Hi Folks,
I had my interview on November 7th, and I want to share my experience — especially for anyone going through the N-400 process under VAWA.
My appointment was scheduled for 12:30 PM, and I arrived about 30 minutes early. My case was filed under the three-year rule through VAWA, so I knew the interview could be difficult. When the officer finally called my name around 1 PM, he walked out holding this huge folder — my entire history with USCIS in his hands. Just seeing that file made my heart sink a little.
He asked for my green card and immediately began the civics test. I answered the first six questions correctly, and then completed the reading and writing portion without any issues. Up to that point, it all felt standard.
But then came the yes/no questions… and the moment he asked about my current marital status. I told him I was divorced, and that’s when everything shifted. His tone changed, and he started digging — gently but firmly — into the abuse. And suddenly, I was right back in those moments I’ve spent years trying to move past.

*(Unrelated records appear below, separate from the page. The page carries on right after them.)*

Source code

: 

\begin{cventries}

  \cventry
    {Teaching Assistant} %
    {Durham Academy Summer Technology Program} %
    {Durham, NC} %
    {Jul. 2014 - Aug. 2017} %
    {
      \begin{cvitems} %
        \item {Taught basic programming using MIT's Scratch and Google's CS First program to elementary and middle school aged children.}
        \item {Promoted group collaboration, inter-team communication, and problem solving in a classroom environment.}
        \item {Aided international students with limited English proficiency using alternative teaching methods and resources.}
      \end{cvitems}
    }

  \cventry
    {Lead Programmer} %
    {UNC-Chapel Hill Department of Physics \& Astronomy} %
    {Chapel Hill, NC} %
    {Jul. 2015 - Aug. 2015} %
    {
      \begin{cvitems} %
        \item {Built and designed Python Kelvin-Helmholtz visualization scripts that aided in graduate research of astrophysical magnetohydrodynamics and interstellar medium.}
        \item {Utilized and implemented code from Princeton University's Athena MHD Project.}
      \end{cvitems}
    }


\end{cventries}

Under the current administration, they are more deliberate about reviewing abuse claims, so I knew the questions were coming, but I wasn’t prepared for how hard it would hit me. My hands were shaking. My voice felt unsteady. Reliving the things my ex-wife did — the control, the emotional manipulation, even preventing me from looking for a job — felt like being dragged back into a place I had fought so hard to escape.
I tried to explain, but how do you summarize years of fear, humiliation, and threats in a few sentences? How do you give a snapshot of trauma when your whole body is reacting to it all over again?

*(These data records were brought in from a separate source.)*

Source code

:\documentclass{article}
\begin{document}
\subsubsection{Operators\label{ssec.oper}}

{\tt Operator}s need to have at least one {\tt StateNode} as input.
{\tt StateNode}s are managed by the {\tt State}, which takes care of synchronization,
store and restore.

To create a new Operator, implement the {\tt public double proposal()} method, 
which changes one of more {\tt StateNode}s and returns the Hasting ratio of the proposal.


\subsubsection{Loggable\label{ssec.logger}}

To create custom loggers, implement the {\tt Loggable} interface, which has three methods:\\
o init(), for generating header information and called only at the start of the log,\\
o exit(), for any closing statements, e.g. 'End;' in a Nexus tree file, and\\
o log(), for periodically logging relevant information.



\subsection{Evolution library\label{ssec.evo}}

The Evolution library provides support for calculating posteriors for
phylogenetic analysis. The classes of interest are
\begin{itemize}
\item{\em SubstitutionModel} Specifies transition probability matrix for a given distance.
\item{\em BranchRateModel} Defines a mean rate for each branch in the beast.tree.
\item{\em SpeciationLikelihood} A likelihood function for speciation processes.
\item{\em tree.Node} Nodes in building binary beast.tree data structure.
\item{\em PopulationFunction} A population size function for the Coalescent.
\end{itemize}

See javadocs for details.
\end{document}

After that, he continued with the remaining questions, printed a letter, and said I would receive a decision by mail. The form stated I passed the English and civics test, but that a decision cannot be made at this time.
Walking out of that building, even without an approval, felt like coming up for air. The memories were heavy — the threats of calling immigration or the police, the constant fear — but stepping outside reminded me that I survived all of it, and I’m not living under her control anymore.
I don’t know yet if my case will be approved, and I wish I could say this journey is finally over. But for anyone applying under VAWA: be prepared for the emotional weight of discussing the abuse. It’s not easy, but you’re stronger than the moments you had to endure.
Good luck to everyone going through this process. I’ll keep you all posted on any updates.